While it remains unclear exactly what type of contractual arrangement makes one actor "contractually obligated to the other to perform the steps," the Akamai decision clarifies that a contract requiring those steps in order to take advantage of a provided service the secondary actor is free to turn down (for example, a customer who is free to purchase or not) will not trigger such an obligation.

This decision should significantly bolster claims of divided infringement. The past several years have seen a significant increase in plaintiffs attempting to assert patents vulnerable to such arguments-such as those directed to Internet-based activities (e.g., ecommerce portals), networked systems, and business methods. With many of these patents, the scope of the claims incorporate actions taken by both the accused infringers and actions taken by their customers, their contractual partners, or third-party providers. With Akamai, the burden on plaintiffs has increased, making it significantly harder to show the requisite connection between accused joint infringers. Defendants accused of infringing patents should look closely at precisely who is performing the steps of the claims they are accused of infringing and what connection they have to the accused infringer. Patent holders should also examine their claims, and carefully choose the claims they assert to those that embody the court's repeated admonition "that [joint infringement] concerns 'can usually be offset by proper claim drafting. A patentee can usually structure a claim to capture infringement by a single party.'"

If you have any questions or would like more information on any of the issues discussed in this LawFlash, please contact any of the following Morgan Lewis attorneys:

Louis W. Beardell, Jr.
Kenneth J. Davis
John V. Gorman
Eric Kraeutler
David W. Marston Jr.
C. Erik Hawes
David J. Levy
Rick L. Rambo
Jeffry S. Mann
Dion M. Bregman
Douglas J. Crisman
Andrew J. Gray
Michael J. Lyons
Gary S. Williams
Collin W. Park
Robert Smyth

[1]. Akamai Techs., Inc. v. Limelight Networks, Inc., No. 19-1372, __ F.3d __ (Fed. Cir. Dec. 20, 2010).

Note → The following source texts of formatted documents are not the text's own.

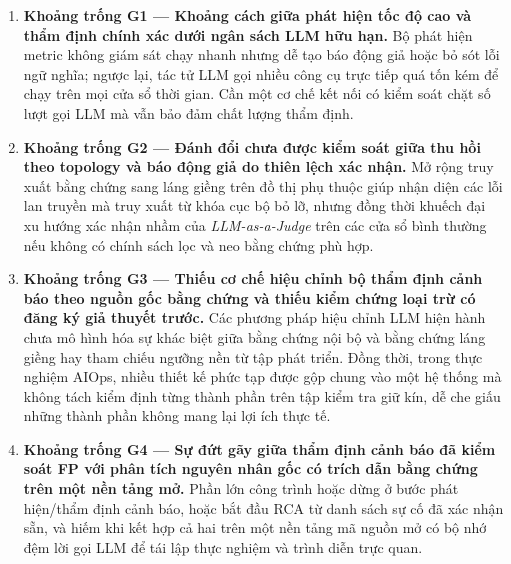 \begin{enumerate}
  \item \textbf{Khoảng trống G1 — Khoảng cách giữa phát hiện tốc độ cao và thẩm định chính xác dưới ngân sách LLM hữu hạn.} Bộ phát hiện metric không giám sát chạy nhanh nhưng dễ tạo báo động giả hoặc bỏ sót lỗi ngữ nghĩa; ngược lại, tác tử LLM gọi nhiều công cụ trực tiếp quá tốn kém để chạy trên mọi cửa sổ thời gian. Cần một cơ chế kết nối có kiểm soát chặt số lượt gọi LLM mà vẫn bảo đảm chất lượng thẩm định.
  \item \textbf{Khoảng trống G2 — Đánh đổi chưa được kiểm soát giữa thu hồi theo topology và báo động giả do thiên lệch xác nhận.} Mở rộng truy xuất bằng chứng sang láng giềng trên đồ thị phụ thuộc giúp nhận diện các lỗi lan truyền mà truy xuất từ khóa cục bộ bỏ lỡ, nhưng đồng thời khuếch đại xu hướng xác nhận nhầm của \emph{LLM-as-a-Judge} trên các cửa sổ bình thường nếu không có chính sách lọc và neo bằng chứng phù hợp.
  \item \textbf{Khoảng trống G3 — Thiếu cơ chế hiệu chỉnh bộ thẩm định cảnh báo theo nguồn gốc bằng chứng và thiếu kiểm chứng loại trừ có đăng ký giả thuyết trước.} Các phương pháp hiệu chỉnh LLM hiện hành chưa mô hình hóa sự khác biệt giữa bằng chứng nội bộ và bằng chứng láng giềng hay tham chiếu ngưỡng nền từ tập phát triển. Đồng thời, trong thực nghiệm AIOps, nhiều thiết kế phức tạp được gộp chung vào một hệ thống mà không tách kiểm định từng thành phần trên tập kiểm tra giữ kín, dễ che giấu những thành phần không mang lại lợi ích thực tế.
  \item \textbf{Khoảng trống G4 — Sự đứt gãy giữa thẩm định cảnh báo đã kiểm soát FP với phân tích nguyên nhân gốc có trích dẫn bằng chứng trên một nền tảng mở.} Phần lớn công trình hoặc dừng ở bước phát hiện/thẩm định cảnh báo, hoặc bắt đầu RCA từ danh sách sự cố đã xác nhận sẵn, và hiếm khi kết hợp cả hai trên một nền tảng mã nguồn mở có bộ nhớ đệm lời gọi LLM để tái lập thực nghiệm và trình diễn trực quan.
\end{enumerate}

[2]. See Warner-Jenkinson Co., Inc. v. Hilton Davis Corp., 520 U.S. 17, 40 (1997); see also Aro Mfg. Co. v. Convertible Top Replacement Co., 377 U.S. 476, 483 (1964).

[3]. Id.

[4]. See, e.g., Mobil Oil Corp. v. W.R. Grace & Co., 367 F. Supp. 207 (D. Conn. 1973) (finding that a defendant, in effect, made each of its customers (downstream in commerce) its agent in completing the infringement step); and Metal Film Co. v. Melton Corp., 316 F. Supp. 96, 97 (S.D.N.Y. 1970) (permitting direct infringement liability even in the absence of an agency relationship in the upstream direction).

[5]. See e.g., Cordis Corp. v. Medtronic AVE, Inc., 194 F. Supp. 2d 323, 349 (D. Del. 2002) ("To constitute a predicate act of direct infringement of a process claim, either a single entity must perform every step of the method or, if two or more entities perform different steps of the method, those entities must have some connection to each other.").

[6]. BMC Res., Inc. v. Paymentech, L.P. (BMC II), 498 F.3d 1373 (Fed. Cir. 2007).

[7]. Muniauction, Inc. v. Thomson Corp., 532 F.3d 1318 (Fed. Cir. 2008).

[8]. See, e.g., BMC Resources, 498 F.3d at 1381.